5. Esteja pronto para um consumidor mais exigente

Nos momentos de crise, os consumidores são mais cuidadosos e seletivos, portanto, todo o cuidado na hospitalidade é fundamental, destaca Marcelo Fernandes: “Seria insensível dizer que passamos incólumes neste momento de crise. Mas temos recebido muitas visitas de turistas estrangeiros, especialmente em função de nossa participação no Guia Michelin. É claro que os frequentadores se tornam mais exigentes em momentos de crise como o de agora. Precisamos redobrar nossa atenção no quesito hospitalidade e qualidade de serviços.”

Pense em cada cliente que frequenta sua casa. Alguns buscam o melhor custo benéfico, outros querem qualidade e não se importam em pagar mais por isso.  Daniel destaca os diferentes cuidados com o público do Fazenda Culinária: “A crise reduziu o poder aquisitivo do cliente brasileiro. Ele tem procurado pratos com preços mais baixos, mas não quer abrir mão da qualidade. Para atendê-los, é importante utilizar a criatividade e técnica para que aquele ingrediente ordinário possa ser transformado em uma experiência única. Mas, ao mesmo tempo, o fato de termos uma moeda mais fraca perante o dólar faz com que o turista estrangeiro seja um mercado especialmente interessante: predisposição para gastar, e com uma percepção de que os restaurantes brasileiros são baratos. Desta forma, é importante criar produtos para atender este segmento de cliente.”
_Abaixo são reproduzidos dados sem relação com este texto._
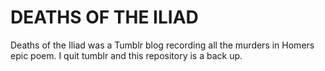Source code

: # DEATHS OF THE ILIAD

Deaths of the Iliad was a Tumblr blog recording all the murders in Homers epic poem. I quit tumblr and this repository is a back up.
6. Invista na relação com seus fornecedores

Daniel destaca o quão importante é ter fornecedores que trabalhem junto com sua operação. Eles podem ajudar no desenvolvimento de novos insumos que podem manter a qualidade com custos menores: “Nossos fornecedores também têm sido pressionados, especialmente pelos aumentos nos custos de frete e combustíveis e, nos produtos importados, pela alta do dólar. O trabalho que os fornecedores podem fazer é oferecer produtos menos dependentes de transportes (produtos locais) e produtos alternativos de qualidade, mas com melhor relação custo benefício. Um exemplo disso é a baunilha – ingrediente de alto custo e geralmente importado. Um produto alternativo que pode ser usado de forma similar em alguns preparos é o cumaru – semente brasileira com custo mais baixo e que dá muita personalidade aos nossos pratos, drinques e sobremesas.

Os fornecedores também podem ter um papel ativo no desenvolvimento de novos insumos. “Comercializamos muitos cogumelos de origem europeia e asiática, mas não me lembro de algum dia ter consumido algum cogumelo de origem brasileira. Um produto como esse já estaria adaptado ao clima brasileiro e pode ter sabores e texturas únicas.”
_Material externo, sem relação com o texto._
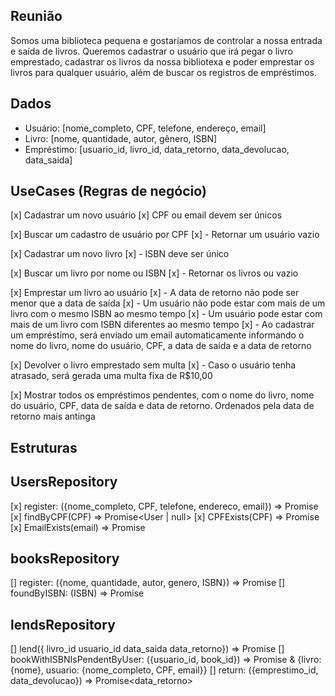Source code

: ## Reunião

Somos uma biblioteca pequena e gostaríamos de controlar a nossa entrada e saída de livros. Queremos cadastrar o usuário que irá pegar o livro emprestado, cadastrar os livros da nossa bibliotexa e poder emprestar os livros para qualquer usuário, além de buscar os registros de empréstimos.

## Dados

- Usuário: [nome_completo, CPF, telefone, endereço, email]
- Livro: [nome, quantidade, autor, gênero, ISBN]
- Empréstimo: [usuario_id, livro_id, data_retorno, data_devolucao, data_saida]

## UseCases (Regras de negócio)

[x] Cadastrar um novo usuário
[x] CPF ou email devem ser únicos

[x] Buscar um cadastro de usuário por CPF
[x] - Retornar um usuário vazio

[x] Cadastrar um novo livro
[x] - ISBN deve ser único

[x] Buscar um livro por nome ou ISBN
[x] - Retornar os livros ou vazio

[x] Emprestar um livro ao usuário
[x] - A data de retorno não pode ser menor que a data de saída
[x] - Um usuário não pode estar com mais de um livro com o mesmo ISBN ao mesmo tempo
[x] - Um usuário pode estar com mais de um livro com ISBN diferentes ao mesmo tempo
[x] - Ao cadastrar um empréstimo, será enviado um email automaticamente informando o nome do livro, nome do usuário, CPF, a data de saída e a data de retorno

[x] Devolver o livro emprestado sem multa
[x] - Caso o usuário tenha atrasado, será gerada uma multa fixa de R$10,00

[x] Mostrar todos os empréstimos pendentes, com o nome do livro, nome do usuário, CPF, data de saída e data de retorno. Ordenados pela data de retorno mais antinga

## Estruturas

## UsersRepository

[x] register: ({nome_completo, CPF, telefone, endereco, email}) => Promise<void>
[x] findByCPF(CPF) => Promise<User | null>
[x] CPFExists(CPF) => Promise<boolean>
[x] EmailExists(email) => Promise<boolean>

## booksRepository

[] register: ({nome, quantidade, autor, genero, ISBN}) => Promise<void>
[] foundByISBN: (ISBN) => Promise<boolean>

## lendsRepository

[] lend({ livro_id
usuario_id
data_saida
data_retorno}) => Promise<void>
[] bookWithISBNIsPendentByUser: ({usuario_id, book_id}) => Promise<boolean> & {livro: {nome}, usuario: {nome_completo, CPF, email}}
[] return: ({emprestimo_id, data_devolucao}) => Promise<data_retorno>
7. Os cuidados básicos sempre funcionam

Trabalho, trabalho e trabalho. Reduzir custos sem afetar a qualidade, austeridade administrativa, uma boa comunicação com o público e aproveitar o momento para gestar novas ideias”, recomenda Marcelo Fernandes.
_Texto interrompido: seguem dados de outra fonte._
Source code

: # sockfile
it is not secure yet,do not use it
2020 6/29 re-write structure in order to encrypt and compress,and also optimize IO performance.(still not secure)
Daniel apresenta quatro cuidados para melhor a performance: “Primeiro, deve-se reavaliar todas as despesas da empresa, entendendo aquilo que é realmente necessário para o negócio. Segundo, reduzir estoques e trabalhar de forma enxuta e adequada para os níveis de demanda atuai. Em terceiro, é preciso treinar a equipe para reduzir perdas e desperdícios, também ensinando melhores formas de trabalho. E, finalmente, desenvolver produtos com ingredientes com boa relação custo-benefício.”

Esteja preparado para 2019

Apesar das grandes incertezas que cercam o nosso cenário eleitoral, o pior momento da crise política já passou. Agora estamos próximos de um novo quadro político que deve nos levar a novas medidas e a recuperação da economia.

Para enfrentar os primeiros meses de 2019, as recomendações acima continuam válidas. É importante que se entenda que não haverá mudanças rápidas. O novo governo vai precisar de tempo para começar a fazer seu trabalho. Quem fez a lição de casa e reduziu ao máximo seus custos fixos, trabalhando com estoques enxutos, reduzindo suas perdas e desenvolvendo novos produtos, vai continuar colhendo bons resultados em sua operação. Nada substitui os conceitos básico.

Com uma boa geração de caixa nos últimos meses de 2018, você estará preparado para passar pelo primeiro bimestre do próximo ano, e pronto para aproveitar um novo ciclo de crescimento, que só deve começar a partir de março de 2019.